▶ [Exercise instructions]:
Lines in the listing below that include the word "аналитики" need to be copied.

▶ [Source material]:
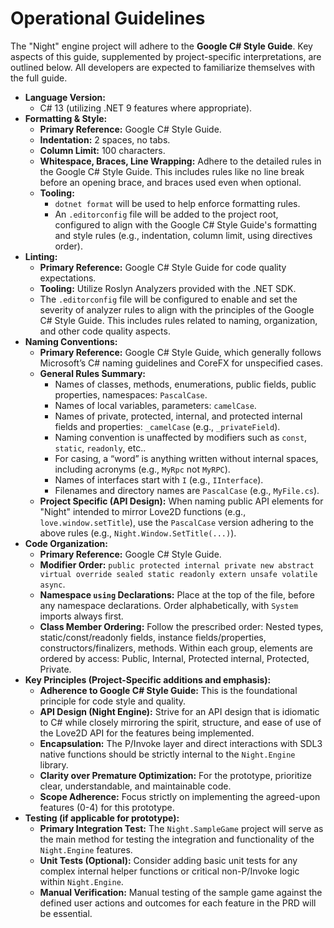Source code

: # Operational Guidelines

The "Night" engine project will adhere to the **Google C# Style Guide**. Key aspects of this guide, supplemented by project-specific interpretations, are outlined below. All developers are expected to familiarize themselves with the full guide.

- **Language Version:**
    - C# 13 (utilizing .NET 9 features where appropriate).
- **Formatting & Style:**
    - **Primary Reference:** Google C# Style Guide.
    - **Indentation:** 2 spaces, no tabs.
    - **Column Limit:** 100 characters.
    - **Whitespace, Braces, Line Wrapping:** Adhere to the detailed rules in the Google C# Style Guide. This includes rules like no line break before an opening brace, and braces used even when optional.
    - **Tooling:**
        - `dotnet format` will be used to help enforce formatting rules.
        - An `.editorconfig` file will be added to the project root, configured to align with the Google C# Style Guide's formatting and style rules (e.g., indentation, column limit, using directives order).
- **Linting:**
    - **Primary Reference:** Google C# Style Guide for code quality expectations.
    - **Tooling:** Utilize Roslyn Analyzers provided with the .NET SDK.
    - The `.editorconfig` file will be configured to enable and set the severity of analyzer rules to align with the principles of the Google C# Style Guide. This includes rules related to naming, organization, and other code quality aspects.
- **Naming Conventions:**
    - **Primary Reference:** Google C# Style Guide, which generally follows Microsoft’s C# naming guidelines and CoreFX for unspecified cases.
    - **General Rules Summary:**
        - Names of classes, methods, enumerations, public fields, public properties, namespaces: `PascalCase`.
        - Names of local variables, parameters: `camelCase`.
        - Names of private, protected, internal, and protected internal fields and properties: `_camelCase` (e.g., `_privateField`).
        - Naming convention is unaffected by modifiers such as `const`, `static`, `readonly`, etc..
        - For casing, a “word” is anything written without internal spaces, including acronyms (e.g., `MyRpc` not `MyRPC`).
        - Names of interfaces start with `I` (e.g., `IInterface`).
        - Filenames and directory names are `PascalCase` (e.g., `MyFile.cs`).
    - **Project Specific (API Design):** When naming public API elements for "Night" intended to mirror Love2D functions (e.g., `love.window.setTitle`), use the `PascalCase` version adhering to the above rules (e.g., `Night.Window.SetTitle(...)`).
- **Code Organization:**
    - **Primary Reference:** Google C# Style Guide.
    - **Modifier Order:** `public protected internal private new abstract virtual override sealed static readonly extern unsafe volatile async`.
    - **Namespace `using` Declarations:** Place at the top of the file, before any namespace declarations. Order alphabetically, with `System` imports always first.
    - **Class Member Ordering:** Follow the prescribed order: Nested types, static/const/readonly fields, instance fields/properties, constructors/finalizers, methods. Within each group, elements are ordered by access: Public, Internal, Protected internal, Protected, Private.
- **Key Principles (Project-Specific additions and emphasis):**
    - **Adherence to Google C# Style Guide:** This is the foundational principle for code style and quality.
    - **API Design (Night Engine):** Strive for an API design that is idiomatic to C# while closely mirroring the spirit, structure, and ease of use of the Love2D API for the features being implemented.
    - **Encapsulation:** The P/Invoke layer and direct interactions with SDL3 native functions should be strictly internal to the `Night.Engine` library.
    - **Clarity over Premature Optimization:** For the prototype, prioritize clear, understandable, and maintainable code.
    - **Scope Adherence:** Focus strictly on implementing the agreed-upon features (0-4) for this prototype.
- **Testing (if applicable for prototype):**
    - **Primary Integration Test:** The `Night.SampleGame` project will serve as the main method for testing the integration and functionality of the `Night.Engine` features.
    - **Unit Tests (Optional):** Consider adding basic unit tests for any complex internal helper functions or critical non-P/Invoke logic within `Night.Engine`.
    - **Manual Verification:** Manual testing of the sample game against the defined user actions and outcomes for each feature in the PRD will be essential.
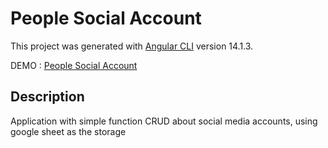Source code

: # People Social Account

This project was generated with [Angular CLI](https://github.com/angular/angular-cli) version 14.1.3.

DEMO : [People Social Account](https://laska-adief.github.io/people-social-account)

## Description 
Application with simple function CRUD about social media accounts, using google sheet as the storage
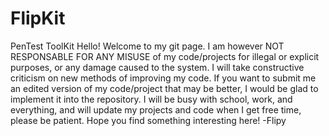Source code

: # FlipKit
PenTest ToolKit
Hello! Welcome to my git page. I am however NOT RESPONSABLE FOR ANY MISUSE of my code/projects for illegal or explicit purposes, or any damage caused to the system. I will take constructive criticism on new methods of improving my code. If you want to submit me an edited version of my code/project that may be better, I would be glad to implement it into the repository. I will be busy with school, work, and everything, and will update my projects and code when I get free time, please be patient. Hope you find something interesting here! -Flipy
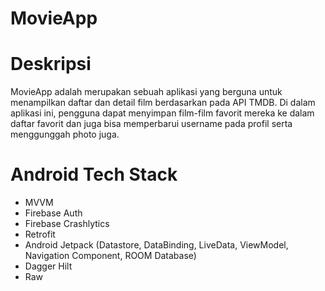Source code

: # MovieApp

# Deskripsi 
MovieApp adalah merupakan sebuah aplikasi yang berguna untuk menampilkan daftar dan detail film berdasarkan pada API TMDB. Di dalam aplikasi ini, pengguna dapat menyimpan film-film favorit mereka ke dalam daftar favorit dan juga bisa memperbarui username pada profil serta menggunggah photo juga.

# Android Tech Stack 

- MVVM
- Firebase Auth
- Firebase Crashlytics
- Retrofit
- Android Jetpack (Datastore, DataBinding, LiveData, ViewModel, Navigation Component, ROOM Database)
- Dagger Hilt
- Raw
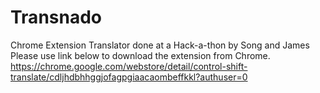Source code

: Transnado
=========

Chrome Extension Translator done at a Hack-a-thon by Song and James
Please use link below to download the extension from Chrome. 
https://chrome.google.com/webstore/detail/control-shift-translate/cdljhdbhhggjofagpgiaacaombeffkkl?authuser=0
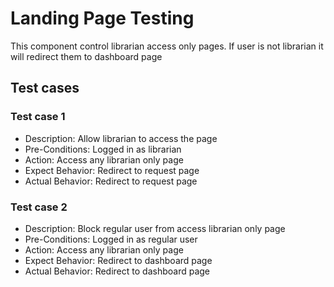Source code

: # Landing Page Testing
This component control librarian access only pages. If user is not librarian it will redirect them to dashboard page

## Test cases
### Test case 1
- Description: Allow librarian to access the page
- Pre-Conditions: Logged in as librarian
- Action: Access any librarian only page
- Expect Behavior: Redirect to request page
- Actual Behavior: Redirect to request page

### Test case 2
- Description: Block regular user from access librarian only page
- Pre-Conditions: Logged in as regular user
- Action: Access any librarian only page
- Expect Behavior: Redirect to dashboard page
- Actual Behavior: Redirect to dashboard page
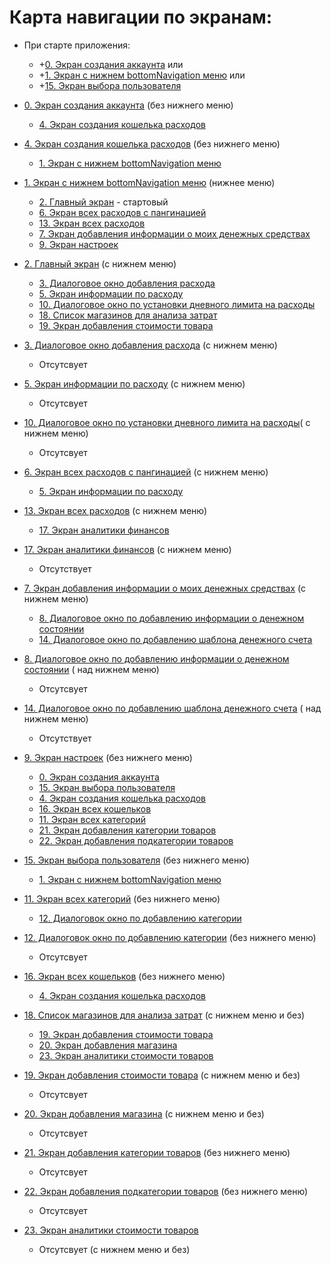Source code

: # Карта навигации по экранам:

- При старте приложения:
    - +[0. Экран создания аккаунта](screens/screen_0_create_account.md) или
    - +[1. Экран с нижнем bottomNavigation меню](screens/screen_1_bottom_navigation_container.md) или
    - +[15. Экран выбора пользователя](screens/screen_15_select_user.md)

- [0. Экран создания аккаунта](screens/screen_0_create_account.md) (без нижнего меню)
    - [4. Экран создания кошелька расходов](screens/screen_4_create_wallet.md)

- [4. Экран создания кошелька расходов](screens/screen_4_create_wallet.md) (без нижнего меню)
    - [1. Экран с нижнем bottomNavigation меню](screens/screen_1_bottom_navigation_container.md)

- [1. Экран с нижнем bottomNavigation меню](screens/screen_1_bottom_navigation_container.md) (нижнее
  меню)
    - [2. Главный экран](screens/screen_2_main.md) - стартовый
    - [6. Экран всех расходов с пангинацией](screens/screen_6_all_spendings_list.md)
    - [13. Экран всех расходов](screens/screen_13_all_spendings.md)
    - [7. Экран добавления информации о моих денежных средствах](screens/screen_7_add_my_money.md)
    - [9. Экран настроек](screens/screen_9_settings.md)

- [2. Главный экран](screens/screen_2_main.md) (с нижнем меню)
    - [3. Диалоговое окно добавления расхода](screens/screen_3_add_spending.md)
    - [5. Экран информации по расходу](screens/screen_5_spending_info.md)
    - [10. Диалоговое окно по установки дневного лимита на расходы](screens/screen_10_add_spending_limit.md)
    - [18. Список магазинов для анализа затрат](screens/screen_18_list_cost_analytics_shops.md)
    - [19. Экран добавления стоимости товара](screens/screen_19_add_cost_product.md)

- [3. Диалоговое окно добавления расхода](screens/screen_3_add_spending.md) (с нижнем меню)
    - Отсутсвует

- [5. Экран информации по расходу](screens/screen_5_spending_info.md) (с нижнем меню)
    - Отсутсвует

- [10. Диалоговое окно по установки дневного лимита на расходы](screens/screen_10_add_spending_limit.md)(
  с нижнем меню)
    - Отсутсвует

- [6. Экран всех расходов с пангинацией](screens/screen_6_all_spendings_list.md) (с нижнем меню)
    - [5. Экран информации по расходу](screens/screen_5_spending_info.md)

- [13. Экран всех расходов](screens/screen_13_all_spendings.md) (с нижнем меню)
    - [17. Экран аналитики финансов](screens/screen_17_financial_analytics.md)

- [17. Экран аналитики финансов](screens/screen_17_financial_analytics.md) (с нижнем меню)
    - Отсутствует

- [7. Экран добавления информации о моих денежных средствах](screens/screen_7_add_my_money.md) (с
  нижнем меню)
    - [8. Диалоговое окно по добавлению информации о денежном состоянии](screens/screen_8_add_my_money_dialog.md)
    - [14. Диалоговое окно по добавлению шаблона денежного счета](screens/screen_14_add_money_account_template.md)

- [8. Диалоговое окно по добавлению информации о денежном состоянии](screens/screen_8_add_my_money_dialog.md) (
  над нижнем меню)
    - Отсутсвует

- [14. Диалоговое окно по добавлению шаблона денежного счета](screens/screen_14_add_money_account_template.md) (
  над нижнем меню)
    - Отсутствует

- [9. Экран настроек](screens/screen_9_settings.md) (без нижнего меню)
    - [0. Экран создания аккаунта](screens/screen_0_create_account.md)
    - [15. Экран выбора пользователя](screens/screen_15_select_user.md)
    - [4. Экран создания кошелька расходов](screens/screen_4_create_wallet.md)
    - [16. Экран всех кошельков](screens/screen_16_all_wallets.md)
    - [11. Экран всех категорий](screens/screen_11_all_categories.md)
    - [21. Экран добавления категории товаров](screens/screen_21_add_product_category.md)
    - [22. Экран добавления подкатегории товаров](screens/screen_22_add_product_subcategory.md)

- [15. Экран выбора пользователя](screens/screen_15_select_user.md) (без нижнего меню)
    - [1. Экран с нижнем bottomNavigation меню](screens/screen_1_bottom_navigation_container.md)

- [11. Экран всех категорий](screens/screen_11_all_categories.md) (без нижнего меню)
    - [12. Диалоговок окно по добавлению категории](screens/screen_12_add_category_dialogue.md)

- [12. Диалоговок окно по добавлению категории](screens/screen_12_add_category_dialogue.md) (без
  нижнего меню)
    - Отсутсвует

- [16. Экран всех кошельков](screens/screen_16_all_wallets.md) (без
  нижнего меню)
    - [4. Экран создания кошелька расходов](screens/screen_4_create_wallet.md)

- [18. Список магазинов для анализа затрат](screens/screen_18_list_cost_analytics_shops.md) (с
  нижнем меню и без)
    - [19. Экран добавления стоимости товара](screens/screen_19_add_cost_product.md)
    - [20. Экран добавления магазина](screens/screen_20_add_shop.md)
    - [23. Экран аналитики стоимости товаров](screens/screen_23_analytics_product_costs.md)

- [19. Экран добавления стоимости товара](screens/screen_19_add_cost_product.md) (с нижнем меню и
  без)
    - Отсутсвует

- [20. Экран добавления магазина](screens/screen_20_add_shop.md) (с нижнем меню и
  без)
    - Отсутсвует

- [21. Экран добавления категории товаров](screens/screen_21_add_product_category.md) (без нижнего
  меню)
    - Отсутсвует

- [22. Экран добавления подкатегории товаров](screens/screen_22_add_product_subcategory.md) (без
  нижнего
  меню)
    - Отсутсвует

- [23. Экран аналитики стоимости товаров](screens/screen_23_analytics_product_costs.md)
    - Отсутсвует (с нижнем меню и без)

▶ [Task result]:
    - [17. Экран аналитики финансов](screens/screen_17_financial_analytics.md)
- [17. Экран аналитики финансов](screens/screen_17_financial_analytics.md) (с нижнем меню)
    - [23. Экран аналитики стоимости товаров](screens/screen_23_analytics_product_costs.md)
- [23. Экран аналитики стоимости товаров](screens/screen_23_analytics_product_costs.md)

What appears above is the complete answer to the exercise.